Your goal -> Using the listing below, report all lines holding the word "figure".

Task data ->
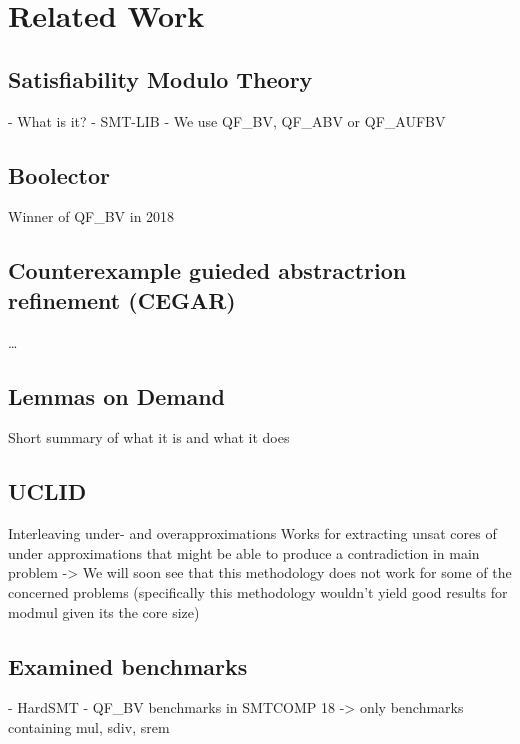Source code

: \chapter{Related Work}
\label{ch:related_work}
\section{Satisfiability Modulo Theory}
- What is it?
- SMT-LIB
- We use QF\_BV, QF\_ABV or QF\_AUFBV
\section{Boolector}
Winner of QF\_BV in 2018 
\section{Counterexample guieded abstractrion refinement (CEGAR)}
\dots
\section{Lemmas on Demand}
Short summary of what it is and what it does
\section{UCLID}
Interleaving under- and overapproximations
Works for extracting unsat cores of under approximations that might be able to produce a contradiction in main problem
-> We will soon see that this methodology does not work for some of the concerned problems (specifically this methodology wouldn't yield good results for modmul given its the core size)
\section{Examined benchmarks}
- HardSMT
- QF\_BV benchmarks in SMTCOMP 18 -> only benchmarks containing mul, sdiv, srem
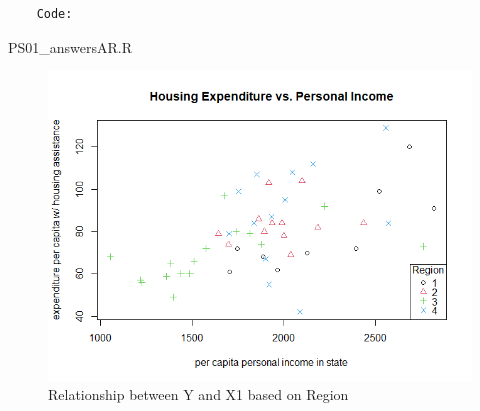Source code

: \documentclass[12pt,letterpaper]{article}
\begin{document}
\begin{itemize}
\begin{Verbatim}
	Code:
 \end{Verbatim}
	 {PS01_answersAR.R}
\begin{figure}[h!]\centering
		\caption{\footnotesize Relationship between Y and X1 based on Region}
		\label{fig:plot_3}
		\includegraphics[width=.85\textwidth]{yx1_byregion.png}
\end{figure}
\end{itemize}
\end{document}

Answer to this task ->
\begin{figure}[h!]\centering
\end{figure}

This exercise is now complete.